There are approximately 35,000 megaliths in Europe alone, including several astronomically aligned stone circles, tombs (or cromlechs), and other standing stones.
The majority of these structures were constructed between 6,500 and 4,500 years ago, mostly along the Atlantic and Mediterranean coasts.
Stonehenge, a monument in England believed to be about 5,000 years old, is the most well-known of these sites. Stonehenge, though still ancient, may have been one of Europe’s youngest such stone structures at the time.
According to some historians, the regional practice of building megaliths first appeared along the coast of France due to the chronology and drastic similarity between these widespread European sites. It was then spread throughout the area, finally reaching the Great Britain.
However, even these primitive sites are centuries younger than the world’s oldest known stone circle, Nabta Playa.
Nabta Playa is located in Africa, about 700 miles south of Egypt’s Great Pyramid of Giza. It was built over 7,000 years ago, making Nabta Playa the world’s oldest stone circle — and probably the world’s oldest astronomical observatory. It was built by a cattle-worshiping nomadic people to commemorate the summer solstice and the arrival of the monsoons.
“Here is human beings’ first attempt to make some serious connection with the heavens,” J. McKim Malville, a professor emeritus at the University of Colorado and archaeoastronomy expert, tells Astronomy.
“This was the dawn of observational astronomy,” he adds. “What in the world did they think about it? Did they imagine these stars were gods? And what kinds of connections did they have with the stars and the stones?”

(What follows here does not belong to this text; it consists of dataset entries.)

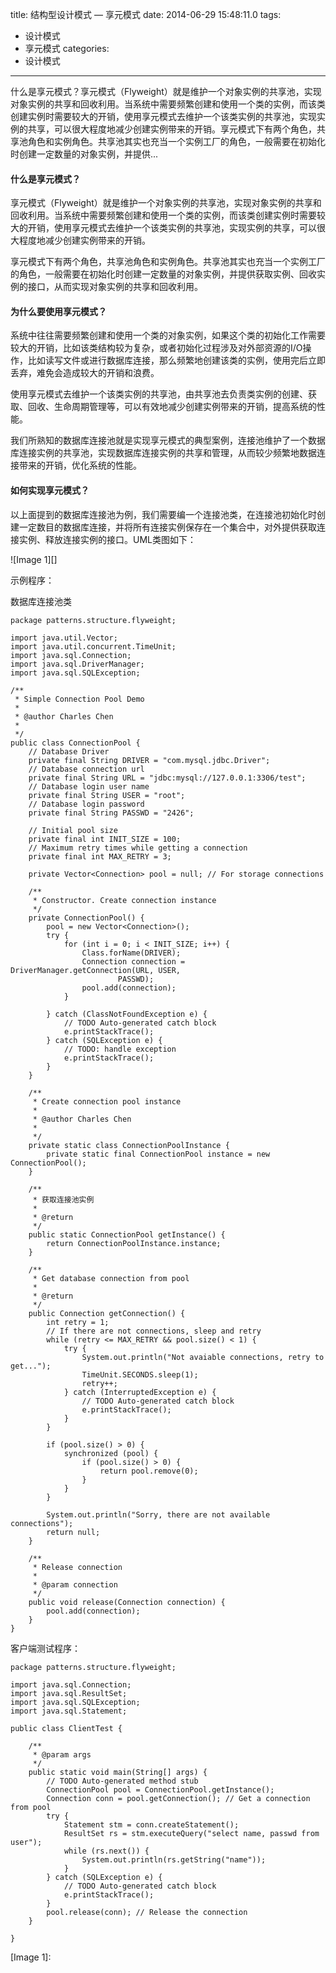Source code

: title: 结构型设计模式 — 享元模式
date: 2014-06-29 15:48:11.0
tags:
- 设计模式
- 享元模式
categories:
- 设计模式

---

什么是享元模式？享元模式（Flyweight）就是维护一个对象实例的共享池，实现对象实例的共享和回收利用。当系统中需要频繁创建和使用一个类的实例，而该类创建实例时需要较大的开销，使用享元模式去维护一个该类实例的共享池，实现实例的共享，可以很大程度地减少创建实例带来的开销。享元模式下有两个角色，共享池角色和实例角色。共享池其实也充当一个实例工厂的角色，一般需要在初始化时创建一定数量的对象实例，并提供...

<!-- more -->

#### **什么是享元模式？** ####

享元模式（Flyweight）就是维护一个对象实例的共享池，实现对象实例的共享和回收利用。当系统中需要频繁创建和使用一个类的实例，而该类创建实例时需要较大的开销，使用享元模式去维护一个该类实例的共享池，实现实例的共享，可以很大程度地减少创建实例带来的开销。

享元模式下有两个角色，共享池角色和实例角色。共享池其实也充当一个实例工厂的角色，一般需要在初始化时创建一定数量的对象实例，并提供获取实例、回收实例的接口，从而实现对象实例的共享和回收利用。

  


#### **为什么要使用享元模式？** ####

系统中往往需要频繁创建和使用一个类的对象实例，如果这个类的初始化工作需要较大的开销，比如该类结构较为复杂，或者初始化过程涉及对外部资源的I/O操作，比如读写文件或进行数据库连接，那么频繁地创建该类的实例，使用完后立即丢弃，难免会造成较大的开销和浪费。

使用享元模式去维护一个该类实例的共享池，由共享池去负责类实例的创建、获取、回收、生命周期管理等，可以有效地减少创建实例带来的开销，提高系统的性能。

我们所熟知的数据库连接池就是实现享元模式的典型案例，连接池维护了一个数据库连接实例的共享池，实现数据库连接实例的共享和管理，从而较少频繁地数据连接带来的开销，优化系统的性能。

  


#### **如何实现享元模式？** ####

以上面提到的数据库连接池为例，我们需要编一个连接池类，在连接池初始化时创建一定数目的数据库连接，并将所有连接实例保存在一个集合中，对外提供获取连接实例、释放连接实例的接口。UML类图如下：

![Image 1][]  


  


示例程序：

数据库连接池类

    package patterns.structure.flyweight;
    
    import java.util.Vector;
    import java.util.concurrent.TimeUnit;
    import java.sql.Connection;
    import java.sql.DriverManager;
    import java.sql.SQLException;
    
    /**
     * Simple Connection Pool Demo
     * 
     * @author Charles Chen
     * 
     */
    public class ConnectionPool {
    	// Database Driver
    	private final String DRIVER = "com.mysql.jdbc.Driver";
    	// Database connection url
    	private final String URL = "jdbc:mysql://127.0.0.1:3306/test";
    	// Database login user name
    	private final String USER = "root";
    	// Database login password
    	private final String PASSWD = "2426";
    
    	// Initial pool size
    	private final int INIT_SIZE = 100;
    	// Maximum retry times while getting a connection
    	private final int MAX_RETRY = 3;
    
    	private Vector<Connection> pool = null; // For storage connections
    
    	/**
    	 * Constructor. Create connection instance
    	 */
    	private ConnectionPool() {
    		pool = new Vector<Connection>();
    		try {
    			for (int i = 0; i < INIT_SIZE; i++) {
    				Class.forName(DRIVER);
    				Connection connection = DriverManager.getConnection(URL, USER,
    						PASSWD);
    				pool.add(connection);
    			}
    
    		} catch (ClassNotFoundException e) {
    			// TODO Auto-generated catch block
    			e.printStackTrace();
    		} catch (SQLException e) {
    			// TODO: handle exception
    			e.printStackTrace();
    		}
    	}
    
    	/**
    	 * Create connection pool instance
    	 * 
    	 * @author Charles Chen
    	 * 
    	 */
    	private static class ConnectionPoolInstance {
    		private static final ConnectionPool instance = new ConnectionPool();
    	}
    
    	/**
    	 * 获取连接池实例
    	 * 
    	 * @return
    	 */
    	public static ConnectionPool getInstance() {
    		return ConnectionPoolInstance.instance;
    	}
    
    	/**
    	 * Get database connection from pool
    	 * 
    	 * @return
    	 */
    	public Connection getConnection() {
    		int retry = 1;
    		// If there are not connections, sleep and retry
    		while (retry <= MAX_RETRY && pool.size() < 1) {
    			try {
    				System.out.println("Not avaiable connections, retry to get...");
    				TimeUnit.SECONDS.sleep(1);
    				retry++;
    			} catch (InterruptedException e) {
    				// TODO Auto-generated catch block
    				e.printStackTrace();
    			}
    		}
    
    		if (pool.size() > 0) {
    			synchronized (pool) {
    				if (pool.size() > 0) {
    					return pool.remove(0);
    				}
    			}
    		}
    
    		System.out.println("Sorry, there are not available connections");
    		return null;
    	}
    
    	/**
    	 * Release connection
    	 * 
    	 * @param connection
    	 */
    	public void release(Connection connection) {
    		pool.add(connection);
    	}
    }

  


客户端测试程序：

    package patterns.structure.flyweight;
    
    import java.sql.Connection;
    import java.sql.ResultSet;
    import java.sql.SQLException;
    import java.sql.Statement;
    
    public class ClientTest {
    
    	/**
    	 * @param args
    	 */
    	public static void main(String[] args) {
    		// TODO Auto-generated method stub
    		ConnectionPool pool = ConnectionPool.getInstance();
    		Connection conn = pool.getConnection(); // Get a connection from pool
    		try {
    			Statement stm = conn.createStatement();
    			ResultSet rs = stm.executeQuery("select name, passwd from user");
    			while (rs.next()) {
    				System.out.println(rs.getString("name"));
    			}
    		} catch (SQLException e) {
    			// TODO Auto-generated catch block
    			e.printStackTrace();
    		}
    		pool.release(conn); // Release the connection
    	}
    
    }

  



[Image 1]:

The Discovery of Nabta Playa
Egypt was preparing a massive dam project along the Nile River in the 1960s, which would flood significant ancient archaeological sites. The United Nations Educational, Scientific, and Cultural Organization (UNESCO) stepped in with funds to assist in the relocation of famous structures as well as the search for new sites until they were lost forever.
But Fred Wendorf, a well-known American archaeologist, saw another possibility. He decided to go beyond the Nile River in search of the ancient sources of Pharaonic Egypt.
“While everybody else was looking at temples, [Wendorf] wanted to look at the desert,” Malville says. “He ushered in the predynastic period and the ancient kingdom.”
By chance, while crossing the Sahara in 1973, a Bedouin — or nomadic Arab — guide called Eide Mariff came across a group of what appeared to be massive stone megaliths. Mariff drove Wendorf, with whom he had collaborated since the 1960s, to the venue, which is about 60 miles from the Nile. Wendorf’s longtime friend and partner, Romuald Schild, recalls the discovery tale differently. He claims that in 1973, the entire team was traveling through this stretch of desert when they paused for a bathroom break. It was at this point that they discovered traces of megalithic remains.
Wendorf initially mistook them for natural formations. However, he soon realized that the location was once a huge lakebed, which would have ruined all such rocks. He would visit many times over the next several decades. Wendorf and a team of excavators, including Polish archaeologist Romuald Schild, then discovered a circle of stones that seemed to be aligned with the stars in some enigmatic way during excavations in the early 1990s.